Today we were considering Non-Violent Direct Action which strangely seemed to engage them quite well: they were absolutely gob-smaked by the Youtube clip of the lone man standing against the tanks in Tiannenmen Square but as ever their grasp of recent history was sadly lacking - and geography.
"So is that Africa then Sir?"
The door opens. A senior colleague stands in the door with Josh in tow. "I just found him on the loose. Says he belongs to you. Is that right?"
In theory but he's to go to Mme. Bonhomme today. He has his book and appropriate work to keep him busy.......
The door closes. There are raised voices outside.
..........until he's thirty five.
We watch a Buddhist monk self-immolate on Youtube and I ask them whether that counts as non-violent action. The discussion is mature and focused. It is almost like one of my "normal" groups. Alas it can not last. Bill has not had any attention for at leat three minutes and he loudly and ostentatiously breaks wind.
"YOU DIRTY BASTARD! YOU COULD'VE GONE OUTSIDE. SIR'S TOLD YOU THAT SO MANY TIMES. WHAT'S THE MATTER WITH YOU?"
In the absence of Josh and Adam, Bill belatedly wakes up to the fact that he has no allies and Amy's acutely perceptive onslaught leaves him somewhat nonplussed. He consoles himself by pushing Georgina's book on to the floor.
How old are you?
I rest my case.
Georgina's pencil case follows.
I now realise why Amy got her pen out. She is drawing on her arm - like you do.
Quietly sitting at the back is Hassan. He is also never a minute's bother. He is a kid with a gentically built in grin. He and I get on very well and we banter a lot on the corridors and around and about. He usually tracks me down on my break duty and we exchange some faux insults. Sometimes he shouts to me from the ICT suite's windows as I head for the car park.
Hassan's best mate, Islam, has been on the fringes of the banter and teasing and he has been gaining in confidence in his dealings with me. Three times this week he has turned up to my lessons. This is strange as I don't teach him.
Islam, you can't stay. Hard as it is to believe, someone else somewhere will be missing you.
"But Hassan says you're good. I wanted to see you in action."
What a shame I'm not open to flattery. Off you go.
I am, nevertheless very flattered. Its kids like him, Hassan and Emily - and Amy too - that make the job worthwhile but its kids like Josh, Adam and Bill that make me want to kill.

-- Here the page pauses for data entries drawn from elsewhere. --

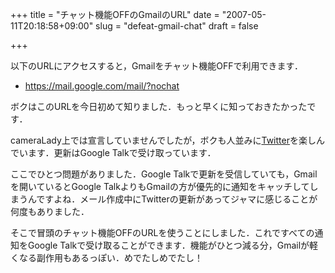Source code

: +++
title = "チャット機能OFFのGmailのURL"
date = "2007-05-11T20:18:58+09:00"
slug = "defeat-gmail-chat"
draft = false

+++

<p>以下のURLにアクセスすると，Gmailをチャット機能OFFで利用できます．</p>
<ul>
<li><a href="https://mail.google.com/mail/?nochat" target="_blank">https://mail.google.com/mail/?nochat</a></li>
</ul>
<p>ボクはこのURLを今日初めて知りました．もっと早くに知っておきたかったです．</p>
<p>cameraLady上では宣言していませんでしたが，ボクも人並みに<a href="http://twitter.com/june29" target="_blank">Twitter</a>を楽しんでいます．更新はGoogle Talkで受け取っています．</p>
<p>ここでひとつ問題がありました．Google Talkで更新を受信していても，Gmailを開いているとGoogle TalkよりもGmailの方が優先的に通知をキャッチしてしまうんですよね．メール作成中にTwitterの更新があってジャマに感じることが何度もありました．</p>
<p>そこで冒頭のチャット機能OFFのURLを使うことにしました．これですべての通知をGoogle Talkで受け取ることができます．機能がひとつ減る分，Gmailが軽くなる副作用もあるっぽい．めでたしめでたし！</p>
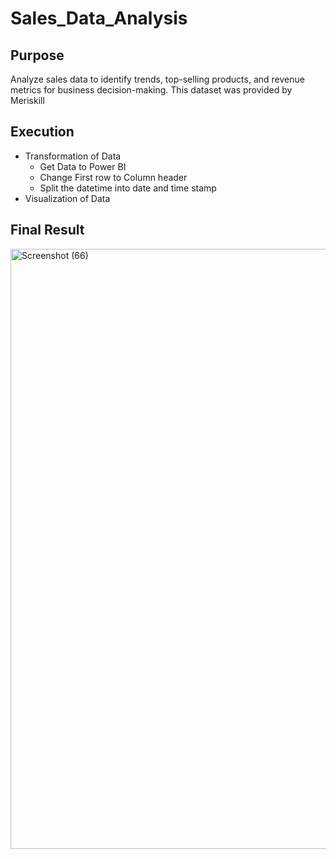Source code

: # Sales_Data_Analysis

## Purpose
Analyze sales data to identify trends, top-selling products, and revenue metrics for business decision-making. This dataset was provided by Meriskill

## Execution
- Transformation of Data
    - Get Data to Power BI
    - Change First row to Column header
    - Split the datetime into date and time stamp
- Visualization of Data

## Final Result

<img width="960" alt="Screenshot (66)" src="https://github.com/user-attachments/assets/6f9cd024-7bd3-4091-bb69-d517f712bae3">
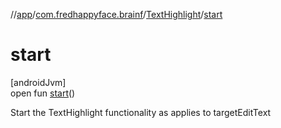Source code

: //[app](../../../index.md)/[com.fredhappyface.brainf](../index.md)/[TextHighlight](index.md)/[start](start.md)

# start

[androidJvm]\
open fun [start](start.md)()

Start the TextHighlight functionality as applies to targetEditText
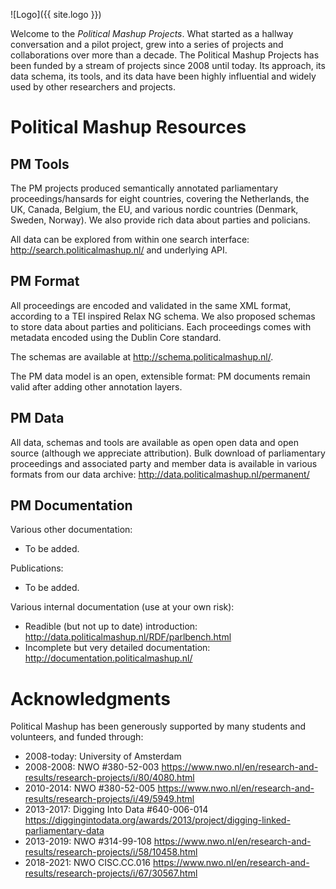 ![Logo]({{ site.logo }}) 

Welcome to the _Political Mashup Projects_.  What started as a hallway conversation and a pilot project, grew into a series of projects and collaborations over more than a decade.  The Political Mashup Projects has been funded by a stream of projects since 2008 until today.  Its approach, its data schema, its tools, and its data have been highly influential and widely used by other researchers and projects. 

# Political Mashup Resources

## PM Tools

The PM projects produced semantically annotated parliamentary proceedings/hansards for eight countries, covering the Netherlands, the UK, Canada, Belgium, the EU, and various nordic countries (Denmark, Sweden, Norway).  We also provide rich data about parties and policians.

All data can be explored from within one search interface: <http://search.politicalmashup.nl/> and underlying API.

## PM Format

All proceedings are encoded and validated in the same XML format, according to a TEI inspired Relax NG schema. We also proposed schemas to store data about parties and politicians. Each proceedings comes with metadata encoded using the Dublin Core standard.

The schemas are available at <http://schema.politicalmashup.nl/>. 

The PM data model is an open, extensible format: PM documents remain valid after adding other annotation layers. 

## PM Data

All data, schemas and tools are available as open open data and open source (although we appreciate attribution).  Bulk download of parliamentary proceedings and associated party and member data is available in various formats from our data archive: <http://data.politicalmashup.nl/permanent/>


## PM Documentation 

Various other documentation:
* To be added.

Publications: 
* To be added.

Various internal documentation (use at your own risk):
* Readible (but not up to date) introduction: <http://data.politicalmashup.nl/RDF/parlbench.html> 
* Incomplete but very detailed documentation: <http://documentation.politicalmashup.nl/>

# Acknowledgments

Political Mashup has been generously supported by many students and volunteers, and funded through:
* 2008-today: University of Amsterdam
* 2008-2008: NWO #380-52-003 <https://www.nwo.nl/en/research-and-results/research-projects/i/80/4080.html>
* 2010-2014: NWO #380-52-005 <https://www.nwo.nl/en/research-and-results/research-projects/i/49/5949.html> 
* 2013-2017: Digging Into Data #640-006-014 <https://diggingintodata.org/awards/2013/project/digging-linked-parliamentary-data>
* 2013-2019: NWO #314-99-108 <https://www.nwo.nl/en/research-and-results/research-projects/i/58/10458.html>
* 2018-2021: NWO CISC.CC.016 <https://www.nwo.nl/en/research-and-results/research-projects/i/67/30567.html> 



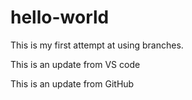 # hello-world
This is my first attempt at using branches.

This is an update from VS code

This is an update from GitHub

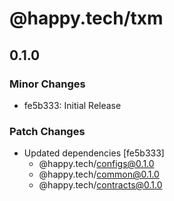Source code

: # @happy.tech/txm

## 0.1.0

### Minor Changes

- fe5b333: Initial Release

### Patch Changes

- Updated dependencies [fe5b333]
  - @happy.tech/configs@0.1.0
  - @happy.tech/common@0.1.0
  - @happy.tech/contracts@0.1.0
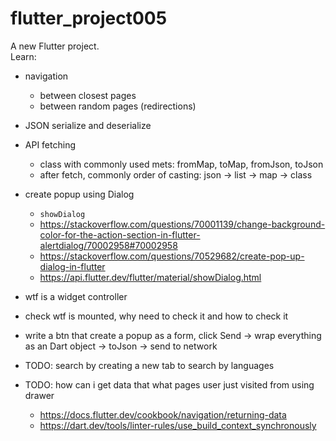 # flutter_project005

A new Flutter project.  
Learn:

- navigation
  - between closest pages
  - between random pages (redirections)
- JSON serialize and deserialize
- API fetching
  - class with commonly used mets: fromMap, toMap, fromJson, toJson
  - after fetch, commonly order of casting: json -> list -> map -> class
- create popup using Dialog
  - `showDialog`
  - <https://stackoverflow.com/questions/70001139/change-background-color-for-the-action-section-in-flutter-alertdialog/70002958#70002958>
  - <https://stackoverflow.com/questions/70529682/create-pop-up-dialog-in-flutter>
  - <https://api.flutter.dev/flutter/material/showDialog.html>

- wtf is a widget controller
- check wtf is mounted, why need to check it and how to check it
- write a btn that create a popup as a form, click Send -> wrap everything as an Dart object -> toJson -> send to network

- TODO: search by creating a new tab to search by languages
- TODO: how can i get data that what pages user just visited from using drawer
  - <https://docs.flutter.dev/cookbook/navigation/returning-data>
  - <https://dart.dev/tools/linter-rules/use_build_context_synchronously>
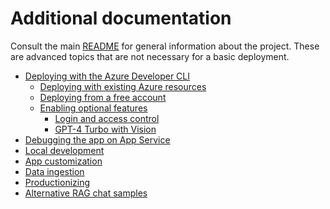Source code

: # Additional documentation

Consult the main [README](../README.md) for general information about the project.
These are advanced topics that are not necessary for a basic deployment.

* [Deploying with the Azure Developer CLI](azd.md)
    * [Deploying with existing Azure resources](deploy_existing.md)
    * [Deploying from a free account](deploy_lowcost.md)
    * [Enabling optional features](deploy_features.md)
        * [Login and access control](login_and_acl.md)
        * [GPT-4 Turbo with Vision](gpt4v.md)
* [Debugging the app on App Service](appservice.md)
* [Local development](localdev.md)
* [App customization](customization.md)
* [Data ingestion](data_ingestion.md)
* [Productionizing](productionizing.md)
* [Alternative RAG chat samples](other_samples.md)

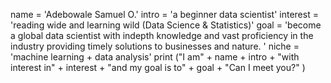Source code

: name = 'Adebowale Samuel O.'
intro = 'a beginner data scientist'
interest = 'reading wide and learning wild (Data Science & Statistics)'
goal = 'become a global data scientist with indepth knowledge and vast proficiency in the industry providing timely solutions to businesses and nature. '
niche = 'machine learning + data analysis'
print ("I am" + name + intro + "with interest in" + interest + "and my goal is to" + goal + "Can I meet you?" )
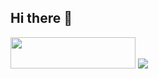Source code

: ## Hi there 👋

<!--
**MKthePrst/mktheprst** is a ✨ _special_ ✨ repository because its `README.md` (this file) appears on your GitHub profile.

Here are some ideas to get you started:

- 🔭 I’m currently working on ...
- 🌱 I’m currently learning ...
- 👯 I’m looking to collaborate on ...
- 🤔 I’m looking for help with ...
- 💬 Ask me about ...
- 📫 How to reach me: ...
- 😄 Pronouns: ...
- ⚡ Fun fact: ...
-->
<!--![instagram](https://github.com/MKthePrst/mktheprst/assets/171680982/592cf1ae-5103-4e4b-b530-dc5fbaac9e95) -->


<a href="https://www.instagram.com/ch_oi_choi/" target="_blank"><img src="https://img.shields.io/badge/Instagram-E4405F?style=flat&logo=Instagram&logoColor=red" width='200' height='50' /></a>
<img src="https://img.shields.io/badge/Instagram-E4405F?style=flat-square&logo=Instagram&logoColor=red"/>
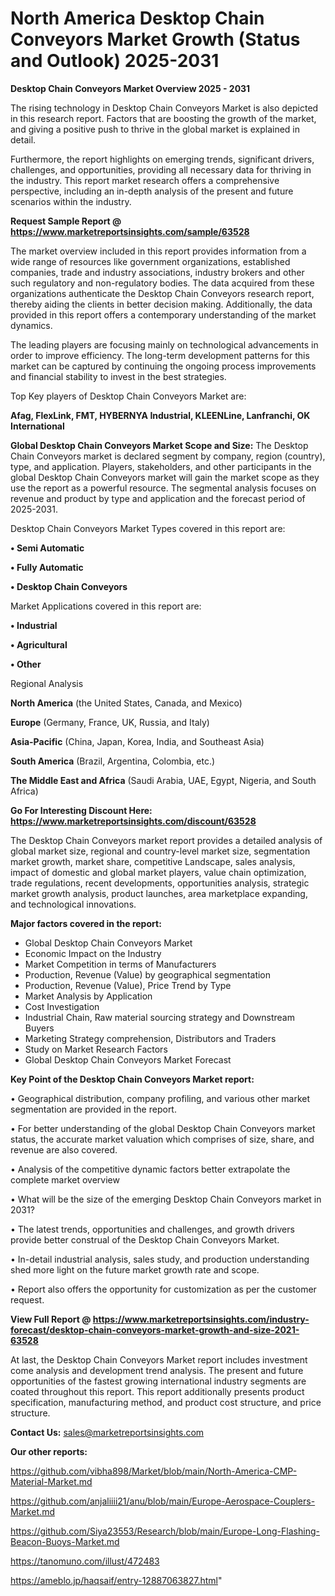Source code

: # North America Desktop Chain Conveyors Market Growth (Status and Outlook) 2025-2031

<Strong> Desktop Chain Conveyors Market Overview 2025 - 2031</strong>

The rising technology in Desktop Chain Conveyors Market is also depicted in this research report. Factors that are boosting the growth of the market, and giving a positive push to thrive in the global market is explained in detail.

Furthermore, the report highlights on emerging trends, significant drivers, challenges, and opportunities, providing all necessary data for thriving in the industry. This report market research offers a comprehensive perspective, including an in-depth analysis of the present and future scenarios within the industry.

<strong>Request Sample Report @ <a href=https://www.marketreportsinsights.com/sample/63528>https://www.marketreportsinsights.com/sample/63528</a></strong>

The market overview included in this report provides information from a wide range of resources like government organizations, established companies, trade and industry associations, industry brokers and other such regulatory and non-regulatory bodies. The data acquired from these organizations authenticate the Desktop Chain Conveyors research report, thereby aiding the clients in better decision making. Additionally, the data provided in this report offers a contemporary understanding of the market dynamics.

The leading players are focusing mainly on technological advancements in order to improve efficiency. The long-term development patterns for this market can be captured by continuing the ongoing process improvements and financial stability to invest in the best strategies.

Top Key players of Desktop Chain Conveyors Market are:

<strong>Afag, FlexLink, FMT, HYBERNYA Industrial, KLEENLine, Lanfranchi, OK International</strong>

<strong><b>Global Desktop Chain Conveyors Market Scope and Size:</b></strong>
The Desktop Chain Conveyors market is declared segment by company, region (country), type, and application. Players, stakeholders, and other participants in the global Desktop Chain Conveyors market will gain the market scope as they use the report as a powerful resource. The segmental analysis focuses on revenue and product by type and application and the forecast period of 2025-2031.

Desktop Chain Conveyors Market Types covered in this report are:

<strong>• Semi Automatic

• Fully Automatic

• Desktop Chain Conveyors</strong>

Market Applications covered in this report are:

<strong>• Industrial

• Agricultural

• Other</strong> 

Regional Analysis

<strong>North America</strong> (the United States, Canada, and Mexico)

<strong>Europe</strong> (Germany, France, UK, Russia, and Italy)

<strong>Asia-Pacific</strong> (China, Japan, Korea, India, and Southeast Asia)

<strong>South America</strong> (Brazil, Argentina, Colombia, etc.)

<strong>The Middle East and Africa</strong> (Saudi Arabia, UAE, Egypt, Nigeria, and South Africa)

<strong>Go For Interesting Discount Here: <a href=https://www.marketreportsinsights.com/discount/63528>https://www.marketreportsinsights.com/discount/63528</a></strong>

The Desktop Chain Conveyors market report provides a detailed analysis of global market size, regional and country-level market size, segmentation market growth, market share, competitive Landscape, sales analysis, impact of domestic and global market players, value chain optimization, trade regulations, recent developments, opportunities analysis, strategic market growth analysis, product launches, area marketplace expanding, and technological innovations.

<strong><b>Major factors covered in the report:</b></strong>
<ul>
  <li>Global Desktop Chain Conveyors Market </li>
  <li>Economic Impact on the Industry</li>
  <li>Market Competition in terms of Manufacturers</li>
  <li>Production, Revenue (Value) by geographical segmentation</li>
  <li>Production, Revenue (Value), Price Trend by Type</li>
  <li>Market Analysis by Application</li>
  <li>Cost Investigation</li>
  <li>Industrial Chain, Raw material sourcing strategy and Downstream Buyers</li>
  <li>Marketing Strategy comprehension, Distributors and Traders</li>
  <li>Study on Market Research Factors</li>
  <li>Global Desktop Chain Conveyors Market Forecast</li>
</ul>

<strong><b>Key Point of the Desktop Chain Conveyors Market report:</b></strong>

• Geographical distribution, company profiling, and various other market segmentation are provided in the report.

• For better understanding of the global Desktop Chain Conveyors market status, the accurate market valuation which comprises of size, share, and revenue are also covered.

• Analysis of the competitive dynamic factors better extrapolate the complete market overview

• What will be the size of the emerging Desktop Chain Conveyors market in 2031?

• The latest trends, opportunities and challenges, and growth drivers provide better construal of the Desktop Chain Conveyors Market.

• In-detail industrial analysis, sales study, and production understanding shed more light on the future market growth rate and scope.

• Report also offers the opportunity for customization as per the customer request.

<strong><b>View Full Report @ <a href=https://www.marketreportsinsights.com/industry-forecast/desktop-chain-conveyors-market-growth-and-size-2021-63528>https://www.marketreportsinsights.com/industry-forecast/desktop-chain-conveyors-market-growth-and-size-2021-63528</a></b></strong>


At last, the Desktop Chain Conveyors Market report includes investment come analysis and development trend analysis. The present and future opportunities of the fastest growing international industry segments are coated throughout this report. This report additionally presents product specification, manufacturing method, and product cost structure, and price structure.

<strong>Contact Us:</strong>
sales@marketreportsinsights.com

<strong>Our other reports:</strong>

<a href=https://github.com/vibha898/Market/blob/main/North-America-CMP-Material-Market.md>https://github.com/vibha898/Market/blob/main/North-America-CMP-Material-Market.md</a>

<a href=https://github.com/anjaliiii21/anu/blob/main/Europe-Aerospace-Couplers-Market.md>https://github.com/anjaliiii21/anu/blob/main/Europe-Aerospace-Couplers-Market.md</a>

<a href=https://github.com/Siya23553/Research/blob/main/Europe-Long-Flashing-Beacon-Buoys-Market.md>https://github.com/Siya23553/Research/blob/main/Europe-Long-Flashing-Beacon-Buoys-Market.md</a>

<a href=https://tanomuno.com/illust/472483>https://tanomuno.com/illust/472483</a>

<a href=https://ameblo.jp/haqsaif/entry-12887063827.html>https://ameblo.jp/haqsaif/entry-12887063827.html</a>"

That, and marking 180 exam papers (that's 180 x 20 questions and writing 180 individual, positive reports for kids who can't be bothered to revise.) That's literally hours and hours of my life that I'll never get back and to what purpose? I might just as well have thrown them in the bin.
The organisation of schools is geared to those who teach a relatively small number of classes five or six times a week. People like me get forgotten. We teach a great many classes once a week. Management expectations of outcome remain the same for us all.